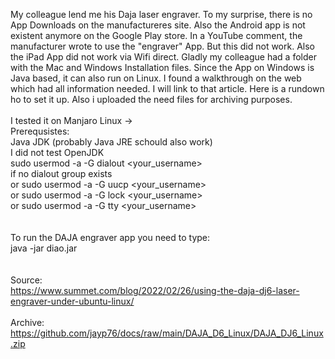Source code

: My colleague lend me his Daja laser engraver. To my surprise, there is no App Downloads on the manufactureres site. Also the Android app is not existent anymore on the Google Play store. In a YouTube comment, the manufacturer wrote to use the "engraver" App. But this did not work. Also the iPad App did not work via Wifi direct. Gladly my colleague had a folder with the Mac and Windows Installation files. Since the App on Windows is Java based, it can also run on Linux. I found a walkthrough on the web which had all information needed. I will link to that article. Here is a rundown ho to set it up. Also i uploaded the need files for archiving purposes.
<br>
<br>
I tested it on Manjaro Linux -> <br>
Prerequsistes: <br>
Java JDK (probably Java JRE schould also work) <br>
I did not test OpenJDK <br>
sudo usermod -a -G dialout <your_username> <br>
if no dialout group exists <br>
or sudo usermod -a -G uucp <your_username> <br>
or sudo usermod -a -G lock <your_username> <br>
or sudo usermod -a -G tty <your_username> <br>
<br>
<br>
To run the DAJA engraver app you need to type: <br>
java -jar diao.jar <br>
<br>
<br>
Source: <br>
https://www.summet.com/blog/2022/02/26/using-the-daja-dj6-laser-engraver-under-ubuntu-linux/
<br>
<br>
Archive: <br>
https://github.com/jayp76/docs/raw/main/DAJA_D6_Linux/DAJA_DJ6_Linux.zip

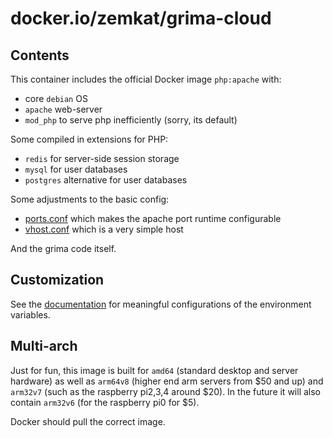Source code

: # docker.io/zemkat/grima-cloud

## Contents

This container includes the official Docker image `php:apache` with:

* core `debian` OS
* `apache` web-server
* `mod_php` to serve php inefficiently (sorry, its default)

Some compiled in extensions for PHP:

* `redis` for server-side session storage
* `mysql` for user databases
* `postgres` alternative for user databases

Some adjustments to the basic config:

* [ports.conf](ports.conf) which makes the apache port runtime configurable
* [vhost.conf](vhost.conf) which is a very simple host

And the grima code itself.

## Customization

See the [documentation](../../docs/CLOUD.md) for meaningful configurations
of the environment variables.

## Multi-arch

Just for fun, this image is built for `amd64` (standard desktop and server
hardware) as well as `arm64v8` (higher end arm servers from $50 and up) and
`arm32v7` (such as the raspberry pi2,3,4 around $20). In the future it will
also contain `arm32v6` (for the raspberry pi0 for $5).

Docker should pull the correct image.
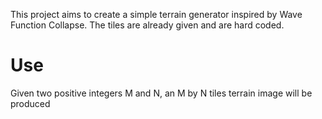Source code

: This project aims to create a simple terrain generator inspired by Wave Function Collapse. The tiles are already given and are hard coded.

# Use

Given two positive integers M and N, an M by N tiles terrain image will be produced 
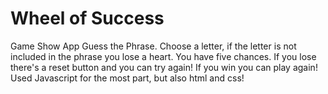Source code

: # Wheel of Success
 Game Show App
Guess the Phrase.
Choose a letter, if the letter is not included in the phrase you lose a heart.
You have five chances. If you lose there's a reset button and you can try again!
If you win you can play again!
Used Javascript for the most part, but also html and css!
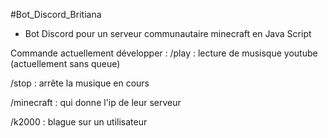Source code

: #Bot_Discord_Britiana
- Bot Discord pour un serveur communautaire minecraft en Java Script

Commande actuellement développer :
/play : lecture de musisque youtube (actuellement sans queue)

/stop : arrête la musique en cours

/minecraft : qui donne l'ip de leur serveur

/k2000 : blague sur un utilisateur
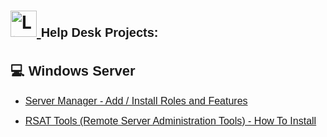 <h1>
  <a href="https://www.linkedin.com/in/rashadhagen/">
    <img src="https://i.imgur.com/bYUDnOO.png" alt="LinkedIn" width="42px" />
  </a> 
  <span style="font-family: Arial, sans-serif; font-size: 20px; font-weight: bold;">Help Desk Projects:</span> 
  <br/>
</h1>

<h2 style="font-family: Arial, sans-serif; font-size: 22px; font-weight: bold;">💻 Windows Server</h2>

<ul>
  <li><a href="https://github.com/RashadHagen/Server-Manager-Add-Install-Roles-and-Featues/tree/main" <strong style="font-family: Arial, sans-serif; font-size: 16px;">Server Manager - Add / Install Roles and Features</strong></a></li>
    </ul>
  </li>
<ul>
  <li><a href="https://github.com/RashadHagen/RSAT-Tools---How-To-Install" <strong style="font-family: Arial, sans-serif; font-size: 16px;">RSAT Tools (Remote Server Administration Tools) - How To Install
      </strong></a></li>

* [What is being asked]: When copying the entries above, keep each word as it is and exclude any image.

* [Task response]:
Source code

: My colleague lend me his Daja laser engraver. To my surprise, there is no App Downloads on the manufactureres site. Also the Android app is not existent anymore on the Google Play store. In a YouTube comment, the manufacturer wrote to use the "engraver" App. But this did not work. Also the iPad App did not work via Wifi direct. Gladly my colleague had a folder with the Mac and Windows Installation files. Since the App on Windows is Java based, it can also run on Linux. I found a walkthrough on the web which had all information needed. I will link to that article. Here is a rundown ho to set it up. Also i uploaded the need files for archiving purposes.
<br>
<br>
I tested it on Manjaro Linux -> <br>
Prerequsistes: <br>
Java JDK (probably Java JRE schould also work) <br>
I did not test OpenJDK <br>
sudo usermod -a -G dialout <your_username> <br>
if no dialout group exists <br>
or sudo usermod -a -G uucp <your_username> <br>
or sudo usermod -a -G lock <your_username> <br>
or sudo usermod -a -G tty <your_username> <br>
<br>
<br>
To run the DAJA engraver app you need to type: <br>
java -jar diao.jar <br>
<br>
<br>
Source: <br>
https://www.summet.com/blog/2022/02/26/using-the-daja-dj6-laser-engraver-under-ubuntu-linux/
<br>
<br>
Archive: <br>
https://github.com/jayp76/docs/raw/main/DAJA_D6_Linux/DAJA_DJ6_Linux.zip

Source code

: # docker.io/zemkat/grima-cloud

## Contents

This container includes the official Docker image `php:apache` with:

* core `debian` OS
* `apache` web-server
* `mod_php` to serve php inefficiently (sorry, its default)

Some compiled in extensions for PHP:

* `redis` for server-side session storage
* `mysql` for user databases
* `postgres` alternative for user databases

Some adjustments to the basic config:

* [ports.conf](ports.conf) which makes the apache port runtime configurable
* [vhost.conf](vhost.conf) which is a very simple host

And the grima code itself.

## Customization

See the [documentation](../../docs/CLOUD.md) for meaningful configurations
of the environment variables.

## Multi-arch

Just for fun, this image is built for `amd64` (standard desktop and server
hardware) as well as `arm64v8` (higher end arm servers from $50 and up) and
`arm32v7` (such as the raspberry pi2,3,4 around $20). In the future it will
also contain `arm32v6` (for the raspberry pi0 for $5).

Docker should pull the correct image.
Source code

: This project aims to create a simple terrain generator inspired by Wave Function Collapse. The tiles are already given and are hard coded.

# Use

Given two positive integers M and N, an M by N tiles terrain image will be produced 
Source code

: # Wheel of Success
 Game Show App
Guess the Phrase.
Choose a letter, if the letter is not included in the phrase you lose a heart.
You have five chances. If you lose there's a reset button and you can try again!
If you win you can play again!
Used Javascript for the most part, but also html and css!
Source code

: #Bot_Discord_Britiana
- Bot Discord pour un serveur communautaire minecraft en Java Script

Commande actuellement développer :
/play : lecture de musisque youtube (actuellement sans queue)

/stop : arrête la musique en cours

/minecraft : qui donne l'ip de leur serveur

/k2000 : blague sur un utilisateur
 <h1>
  <a href="https://www.linkedin.com/in/rashadhagen/">
    <img src="https://i.imgur.com/bYUDnOO.png" alt="LinkedIn" width="42px" />
  </a> 
  <span style="font-family: Arial, sans-serif; font-size: 20px; font-weight: bold;">Help Desk Projects:</span> 
  <br/>
</h1>

<h2 style="font-family: Arial, sans-serif; font-size: 22px; font-weight: bold;">💻 Windows Server</h2>

<ul>
  <li><a href="https://github.com/RashadHagen/Server-Manager-Add-Install-Roles-and-Featues/tree/main" <strong style="font-family: Arial, sans-serif; font-size: 16px;">Server Manager - Add / Install Roles and Features</strong></a></li>
    </ul>
  </li>
<ul>
  <li><a href="https://github.com/RashadHagen/RSAT-Tools---How-To-Install" <strong style="font-family: Arial, sans-serif; font-size: 16px;">RSAT Tools (Remote Server Administration Tools) - How To Install
      </strong></a></li>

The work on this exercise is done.